[[ Records to process open ]]
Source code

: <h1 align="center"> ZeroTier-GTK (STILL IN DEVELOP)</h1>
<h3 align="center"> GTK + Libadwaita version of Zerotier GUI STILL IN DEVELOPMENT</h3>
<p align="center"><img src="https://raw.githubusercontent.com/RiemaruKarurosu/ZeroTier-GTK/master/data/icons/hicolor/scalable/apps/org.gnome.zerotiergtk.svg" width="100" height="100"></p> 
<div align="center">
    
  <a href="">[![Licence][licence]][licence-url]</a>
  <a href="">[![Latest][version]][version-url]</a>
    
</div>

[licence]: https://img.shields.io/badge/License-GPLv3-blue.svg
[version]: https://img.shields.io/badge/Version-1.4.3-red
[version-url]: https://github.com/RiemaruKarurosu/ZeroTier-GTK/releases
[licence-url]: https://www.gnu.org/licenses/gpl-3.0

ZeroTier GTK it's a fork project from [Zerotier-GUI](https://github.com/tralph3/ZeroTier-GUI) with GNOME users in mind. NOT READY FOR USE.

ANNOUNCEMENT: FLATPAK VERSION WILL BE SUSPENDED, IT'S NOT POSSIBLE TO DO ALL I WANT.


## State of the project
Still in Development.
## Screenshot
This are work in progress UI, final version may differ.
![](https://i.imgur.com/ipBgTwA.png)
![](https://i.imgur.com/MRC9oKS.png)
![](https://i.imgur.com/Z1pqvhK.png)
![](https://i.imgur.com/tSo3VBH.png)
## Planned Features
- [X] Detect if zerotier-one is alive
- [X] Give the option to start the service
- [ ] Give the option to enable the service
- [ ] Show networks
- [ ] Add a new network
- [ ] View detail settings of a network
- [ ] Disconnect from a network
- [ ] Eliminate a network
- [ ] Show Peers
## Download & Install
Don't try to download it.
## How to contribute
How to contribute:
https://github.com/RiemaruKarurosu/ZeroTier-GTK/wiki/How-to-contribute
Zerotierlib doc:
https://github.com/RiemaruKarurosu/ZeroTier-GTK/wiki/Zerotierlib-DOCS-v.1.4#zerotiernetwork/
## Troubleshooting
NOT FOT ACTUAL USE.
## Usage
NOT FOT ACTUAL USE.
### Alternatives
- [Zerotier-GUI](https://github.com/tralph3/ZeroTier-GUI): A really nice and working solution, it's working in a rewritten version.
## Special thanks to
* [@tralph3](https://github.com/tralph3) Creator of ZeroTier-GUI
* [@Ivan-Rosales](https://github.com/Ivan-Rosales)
[[ Records to process closed ]]
- _What this task involves_:
Repeat the data word for word, starting at its first line and stopping after the line that contains "## State of the project".

- _Solution to this exercise_:
Source code

: <h1 align="center"> ZeroTier-GTK (STILL IN DEVELOP)</h1>
<h3 align="center"> GTK + Libadwaita version of Zerotier GUI STILL IN DEVELOPMENT</h3>
<p align="center"><img src="https://raw.githubusercontent.com/RiemaruKarurosu/ZeroTier-GTK/master/data/icons/hicolor/scalable/apps/org.gnome.zerotiergtk.svg" width="100" height="100"></p> 
<div align="center">
    
  <a href="">[![Licence][licence]][licence-url]</a>
  <a href="">[![Latest][version]][version-url]</a>
    
</div>

[licence]: https://img.shields.io/badge/License-GPLv3-blue.svg
[version]: https://img.shields.io/badge/Version-1.4.3-red
[version-url]: https://github.com/RiemaruKarurosu/ZeroTier-GTK/releases
[licence-url]: https://www.gnu.org/licenses/gpl-3.0

ZeroTier GTK it's a fork project from [Zerotier-GUI](https://github.com/tralph3/ZeroTier-GUI) with GNOME users in mind. NOT READY FOR USE.

ANNOUNCEMENT: FLATPAK VERSION WILL BE SUSPENDED, IT'S NOT POSSIBLE TO DO ALL I WANT.


## State of the project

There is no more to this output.